Data for the task ->
—————

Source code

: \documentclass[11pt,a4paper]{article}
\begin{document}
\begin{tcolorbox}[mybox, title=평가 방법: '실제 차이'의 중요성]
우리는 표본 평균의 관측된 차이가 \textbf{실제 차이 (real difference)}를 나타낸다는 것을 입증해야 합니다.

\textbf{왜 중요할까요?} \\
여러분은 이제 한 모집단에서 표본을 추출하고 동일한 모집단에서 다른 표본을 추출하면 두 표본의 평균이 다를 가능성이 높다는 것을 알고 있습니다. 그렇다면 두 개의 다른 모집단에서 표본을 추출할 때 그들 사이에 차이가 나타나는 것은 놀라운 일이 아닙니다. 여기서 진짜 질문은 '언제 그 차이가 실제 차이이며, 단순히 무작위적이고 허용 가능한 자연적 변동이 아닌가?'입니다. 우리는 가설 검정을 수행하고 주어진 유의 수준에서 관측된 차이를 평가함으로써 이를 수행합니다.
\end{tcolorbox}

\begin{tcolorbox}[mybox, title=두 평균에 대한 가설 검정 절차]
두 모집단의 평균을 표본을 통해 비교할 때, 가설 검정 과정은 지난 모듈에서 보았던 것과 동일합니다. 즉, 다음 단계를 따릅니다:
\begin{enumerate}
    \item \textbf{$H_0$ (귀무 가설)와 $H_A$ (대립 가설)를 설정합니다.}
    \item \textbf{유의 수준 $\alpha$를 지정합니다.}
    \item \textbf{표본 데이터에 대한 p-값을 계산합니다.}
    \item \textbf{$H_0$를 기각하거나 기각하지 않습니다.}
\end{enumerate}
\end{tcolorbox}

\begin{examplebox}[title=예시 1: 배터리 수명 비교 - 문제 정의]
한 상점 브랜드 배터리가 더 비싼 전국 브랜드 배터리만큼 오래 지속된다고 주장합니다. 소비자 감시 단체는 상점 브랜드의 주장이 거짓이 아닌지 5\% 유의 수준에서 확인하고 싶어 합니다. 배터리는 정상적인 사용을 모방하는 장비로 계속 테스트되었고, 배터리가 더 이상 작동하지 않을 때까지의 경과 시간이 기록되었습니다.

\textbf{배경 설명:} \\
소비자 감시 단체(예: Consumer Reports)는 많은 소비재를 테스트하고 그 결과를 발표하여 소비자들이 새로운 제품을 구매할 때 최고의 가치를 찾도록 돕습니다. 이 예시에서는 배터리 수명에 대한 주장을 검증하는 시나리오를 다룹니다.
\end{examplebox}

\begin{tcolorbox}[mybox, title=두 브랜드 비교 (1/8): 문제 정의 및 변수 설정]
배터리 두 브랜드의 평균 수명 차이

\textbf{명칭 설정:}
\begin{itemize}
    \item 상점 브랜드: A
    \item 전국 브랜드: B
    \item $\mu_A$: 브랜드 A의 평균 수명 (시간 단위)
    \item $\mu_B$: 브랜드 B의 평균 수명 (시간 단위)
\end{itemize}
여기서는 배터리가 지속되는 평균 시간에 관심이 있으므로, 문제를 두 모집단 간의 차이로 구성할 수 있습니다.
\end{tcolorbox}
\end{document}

—————

Problem details ->
With the records above in view, retype each one exactly.

Response to this exercise ->
Source code

: \documentclass[11pt,a4paper]{article}
\begin{document}
\begin{tcolorbox}[mybox, title=평가 방법: '실제 차이'의 중요성]
우리는 표본 평균의 관측된 차이가 \textbf{실제 차이 (real difference)}를 나타낸다는 것을 입증해야 합니다.

\textbf{왜 중요할까요?} \\
여러분은 이제 한 모집단에서 표본을 추출하고 동일한 모집단에서 다른 표본을 추출하면 두 표본의 평균이 다를 가능성이 높다는 것을 알고 있습니다. 그렇다면 두 개의 다른 모집단에서 표본을 추출할 때 그들 사이에 차이가 나타나는 것은 놀라운 일이 아닙니다. 여기서 진짜 질문은 '언제 그 차이가 실제 차이이며, 단순히 무작위적이고 허용 가능한 자연적 변동이 아닌가?'입니다. 우리는 가설 검정을 수행하고 주어진 유의 수준에서 관측된 차이를 평가함으로써 이를 수행합니다.
\end{tcolorbox}

\begin{tcolorbox}[mybox, title=두 평균에 대한 가설 검정 절차]
두 모집단의 평균을 표본을 통해 비교할 때, 가설 검정 과정은 지난 모듈에서 보았던 것과 동일합니다. 즉, 다음 단계를 따릅니다:
\begin{enumerate}
    \item \textbf{$H_0$ (귀무 가설)와 $H_A$ (대립 가설)를 설정합니다.}
    \item \textbf{유의 수준 $\alpha$를 지정합니다.}
    \item \textbf{표본 데이터에 대한 p-값을 계산합니다.}
    \item \textbf{$H_0$를 기각하거나 기각하지 않습니다.}
\end{enumerate}
\end{tcolorbox}

\begin{examplebox}[title=예시 1: 배터리 수명 비교 - 문제 정의]
한 상점 브랜드 배터리가 더 비싼 전국 브랜드 배터리만큼 오래 지속된다고 주장합니다. 소비자 감시 단체는 상점 브랜드의 주장이 거짓이 아닌지 5\% 유의 수준에서 확인하고 싶어 합니다. 배터리는 정상적인 사용을 모방하는 장비로 계속 테스트되었고, 배터리가 더 이상 작동하지 않을 때까지의 경과 시간이 기록되었습니다.

\textbf{배경 설명:} \\
소비자 감시 단체(예: Consumer Reports)는 많은 소비재를 테스트하고 그 결과를 발표하여 소비자들이 새로운 제품을 구매할 때 최고의 가치를 찾도록 돕습니다. 이 예시에서는 배터리 수명에 대한 주장을 검증하는 시나리오를 다룹니다.
\end{examplebox}

\begin{tcolorbox}[mybox, title=두 브랜드 비교 (1/8): 문제 정의 및 변수 설정]
배터리 두 브랜드의 평균 수명 차이

\textbf{명칭 설정:}
\begin{itemize}
    \item 상점 브랜드: A
    \item 전국 브랜드: B
    \item $\mu_A$: 브랜드 A의 평균 수명 (시간 단위)
    \item $\mu_B$: 브랜드 B의 평균 수명 (시간 단위)
\end{itemize}
여기서는 배터리가 지속되는 평균 시간에 관심이 있으므로, 문제를 두 모집단 간의 차이로 구성할 수 있습니다.
\end{tcolorbox}
\end{document}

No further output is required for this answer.